### Material shown
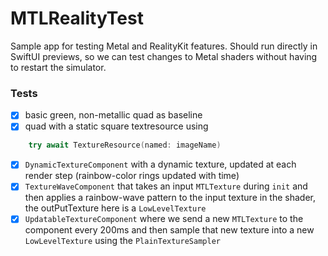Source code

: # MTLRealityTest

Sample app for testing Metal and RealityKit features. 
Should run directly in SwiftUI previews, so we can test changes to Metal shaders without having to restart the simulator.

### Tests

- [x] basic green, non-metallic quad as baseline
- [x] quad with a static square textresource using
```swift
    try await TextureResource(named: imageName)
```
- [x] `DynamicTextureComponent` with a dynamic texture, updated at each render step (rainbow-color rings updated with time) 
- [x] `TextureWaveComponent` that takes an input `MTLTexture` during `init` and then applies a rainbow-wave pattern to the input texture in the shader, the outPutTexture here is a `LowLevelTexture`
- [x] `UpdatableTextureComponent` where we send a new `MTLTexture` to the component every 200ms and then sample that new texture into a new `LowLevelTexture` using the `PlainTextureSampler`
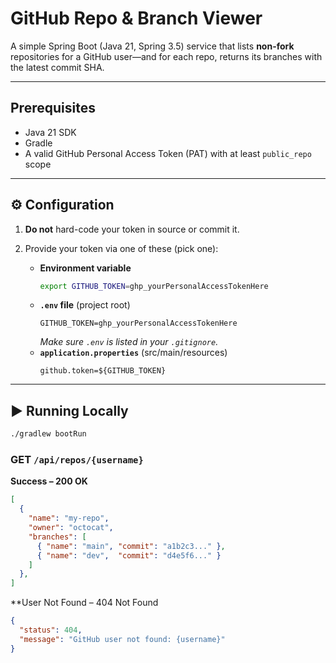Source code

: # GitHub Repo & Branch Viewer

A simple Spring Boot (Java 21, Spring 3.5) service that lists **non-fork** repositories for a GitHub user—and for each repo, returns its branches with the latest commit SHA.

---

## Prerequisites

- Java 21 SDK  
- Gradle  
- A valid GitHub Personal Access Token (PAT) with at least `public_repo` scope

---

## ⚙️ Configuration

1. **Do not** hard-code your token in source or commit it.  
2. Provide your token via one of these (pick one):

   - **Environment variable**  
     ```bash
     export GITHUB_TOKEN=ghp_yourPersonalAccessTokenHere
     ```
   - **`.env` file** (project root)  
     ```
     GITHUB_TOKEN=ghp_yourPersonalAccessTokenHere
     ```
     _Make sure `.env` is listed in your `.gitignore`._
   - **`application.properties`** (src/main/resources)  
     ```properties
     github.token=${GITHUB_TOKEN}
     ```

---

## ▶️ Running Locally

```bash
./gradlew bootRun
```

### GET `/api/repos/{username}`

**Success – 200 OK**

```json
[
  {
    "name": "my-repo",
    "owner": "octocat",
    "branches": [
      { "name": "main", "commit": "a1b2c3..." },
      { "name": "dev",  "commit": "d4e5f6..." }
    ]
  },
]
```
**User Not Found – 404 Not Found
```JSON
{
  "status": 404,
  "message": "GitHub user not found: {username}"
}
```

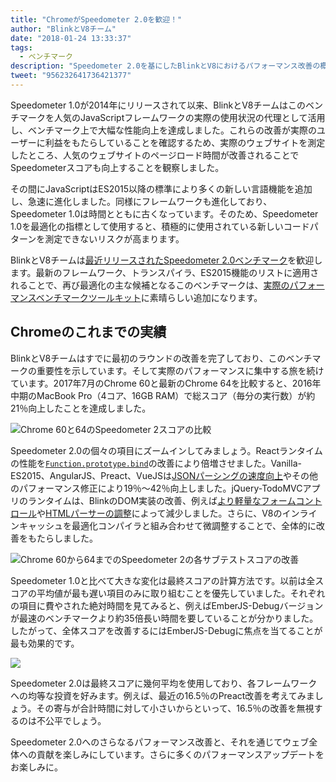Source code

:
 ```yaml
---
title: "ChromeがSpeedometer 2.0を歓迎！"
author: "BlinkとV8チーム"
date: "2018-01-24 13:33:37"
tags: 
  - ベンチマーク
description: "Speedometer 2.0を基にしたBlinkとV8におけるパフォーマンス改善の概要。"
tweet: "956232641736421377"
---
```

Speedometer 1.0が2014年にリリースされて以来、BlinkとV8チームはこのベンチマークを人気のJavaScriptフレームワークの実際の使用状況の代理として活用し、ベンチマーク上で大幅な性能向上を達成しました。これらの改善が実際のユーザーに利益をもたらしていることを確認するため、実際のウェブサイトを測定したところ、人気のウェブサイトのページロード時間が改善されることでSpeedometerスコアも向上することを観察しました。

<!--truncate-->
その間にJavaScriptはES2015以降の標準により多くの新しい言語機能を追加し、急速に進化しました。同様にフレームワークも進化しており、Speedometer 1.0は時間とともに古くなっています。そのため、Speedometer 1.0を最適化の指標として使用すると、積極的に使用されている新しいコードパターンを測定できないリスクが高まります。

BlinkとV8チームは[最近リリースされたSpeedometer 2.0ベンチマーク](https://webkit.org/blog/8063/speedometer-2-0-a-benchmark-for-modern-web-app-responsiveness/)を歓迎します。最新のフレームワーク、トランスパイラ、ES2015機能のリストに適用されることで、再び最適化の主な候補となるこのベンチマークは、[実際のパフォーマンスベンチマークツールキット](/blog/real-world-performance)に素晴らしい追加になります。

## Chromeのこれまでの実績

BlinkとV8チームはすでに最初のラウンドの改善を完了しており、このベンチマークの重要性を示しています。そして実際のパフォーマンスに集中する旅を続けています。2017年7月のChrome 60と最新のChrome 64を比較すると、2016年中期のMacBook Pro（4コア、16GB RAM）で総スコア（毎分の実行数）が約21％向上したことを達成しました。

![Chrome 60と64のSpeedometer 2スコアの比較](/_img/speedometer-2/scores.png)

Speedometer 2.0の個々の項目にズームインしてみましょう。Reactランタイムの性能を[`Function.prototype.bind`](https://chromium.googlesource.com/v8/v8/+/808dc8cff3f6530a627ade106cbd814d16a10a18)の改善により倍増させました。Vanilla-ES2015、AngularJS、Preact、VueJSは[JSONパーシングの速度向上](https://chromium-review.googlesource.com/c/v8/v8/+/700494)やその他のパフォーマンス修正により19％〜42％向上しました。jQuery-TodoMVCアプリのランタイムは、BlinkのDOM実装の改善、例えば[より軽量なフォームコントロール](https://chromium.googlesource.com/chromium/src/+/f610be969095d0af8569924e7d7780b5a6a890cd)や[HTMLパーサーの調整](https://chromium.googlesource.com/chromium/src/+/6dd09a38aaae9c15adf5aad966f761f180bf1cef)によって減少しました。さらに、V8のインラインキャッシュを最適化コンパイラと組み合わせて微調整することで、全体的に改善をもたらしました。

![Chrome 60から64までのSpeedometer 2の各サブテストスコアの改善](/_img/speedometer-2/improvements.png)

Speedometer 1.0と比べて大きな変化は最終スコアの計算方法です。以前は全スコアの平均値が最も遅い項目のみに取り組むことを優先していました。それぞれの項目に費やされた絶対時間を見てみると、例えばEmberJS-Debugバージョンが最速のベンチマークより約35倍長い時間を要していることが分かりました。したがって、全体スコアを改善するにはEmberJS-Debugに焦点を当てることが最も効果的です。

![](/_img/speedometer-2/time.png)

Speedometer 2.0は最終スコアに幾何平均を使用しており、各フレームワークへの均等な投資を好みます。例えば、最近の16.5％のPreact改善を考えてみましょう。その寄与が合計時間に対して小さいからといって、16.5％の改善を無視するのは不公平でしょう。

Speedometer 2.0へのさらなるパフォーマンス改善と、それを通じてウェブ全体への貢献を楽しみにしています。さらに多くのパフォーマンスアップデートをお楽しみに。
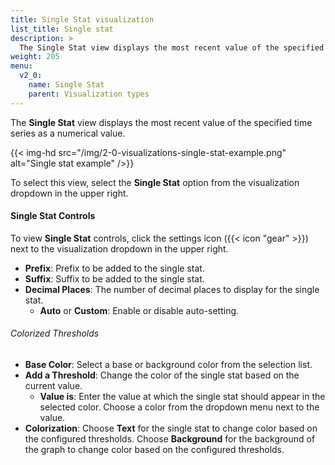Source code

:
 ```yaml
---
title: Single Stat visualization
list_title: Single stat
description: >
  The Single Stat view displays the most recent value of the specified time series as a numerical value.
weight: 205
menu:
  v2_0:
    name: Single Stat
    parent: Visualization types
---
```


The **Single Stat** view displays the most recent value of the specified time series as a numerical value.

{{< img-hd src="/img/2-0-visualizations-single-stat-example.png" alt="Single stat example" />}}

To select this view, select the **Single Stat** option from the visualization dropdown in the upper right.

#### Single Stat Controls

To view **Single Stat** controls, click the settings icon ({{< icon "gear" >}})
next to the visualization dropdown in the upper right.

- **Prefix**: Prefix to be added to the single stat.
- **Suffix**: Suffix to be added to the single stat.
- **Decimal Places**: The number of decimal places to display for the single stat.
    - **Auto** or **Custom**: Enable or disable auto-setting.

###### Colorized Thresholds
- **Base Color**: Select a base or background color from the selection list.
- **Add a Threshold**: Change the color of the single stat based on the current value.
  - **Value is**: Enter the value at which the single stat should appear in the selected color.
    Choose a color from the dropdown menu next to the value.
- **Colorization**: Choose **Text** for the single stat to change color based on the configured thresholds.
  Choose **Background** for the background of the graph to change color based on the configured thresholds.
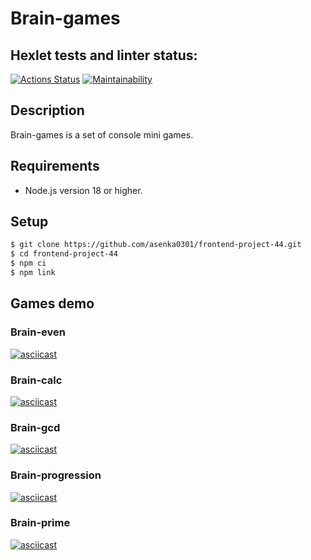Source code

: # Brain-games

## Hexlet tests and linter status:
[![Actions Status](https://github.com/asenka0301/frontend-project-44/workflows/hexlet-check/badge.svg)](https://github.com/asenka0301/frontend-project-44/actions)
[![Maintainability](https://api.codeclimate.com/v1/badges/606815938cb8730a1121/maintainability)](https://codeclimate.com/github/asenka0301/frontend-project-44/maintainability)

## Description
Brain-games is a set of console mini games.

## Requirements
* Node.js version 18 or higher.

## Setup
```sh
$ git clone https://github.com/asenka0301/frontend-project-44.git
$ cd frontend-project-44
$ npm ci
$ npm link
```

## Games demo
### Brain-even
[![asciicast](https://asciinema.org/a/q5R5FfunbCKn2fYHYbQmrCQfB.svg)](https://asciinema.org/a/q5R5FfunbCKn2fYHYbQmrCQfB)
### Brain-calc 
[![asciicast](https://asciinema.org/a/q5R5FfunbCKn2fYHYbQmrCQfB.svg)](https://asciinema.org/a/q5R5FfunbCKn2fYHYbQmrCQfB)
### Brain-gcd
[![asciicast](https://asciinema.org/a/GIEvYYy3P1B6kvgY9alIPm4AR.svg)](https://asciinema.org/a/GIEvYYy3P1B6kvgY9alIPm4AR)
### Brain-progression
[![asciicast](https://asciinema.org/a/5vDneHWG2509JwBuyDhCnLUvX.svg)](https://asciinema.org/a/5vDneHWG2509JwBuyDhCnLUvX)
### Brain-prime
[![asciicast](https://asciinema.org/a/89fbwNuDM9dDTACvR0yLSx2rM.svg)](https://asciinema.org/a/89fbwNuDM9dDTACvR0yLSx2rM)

### About this task
Read the entries above and find each line holding the word "based". Copy it out.

### Answer space
- **Add a Threshold**: Change the color of the single stat based on the current value.
- **Colorization**: Choose **Text** for the single stat to change color based on the configured thresholds.
  Choose **Background** for the background of the graph to change color based on the configured thresholds.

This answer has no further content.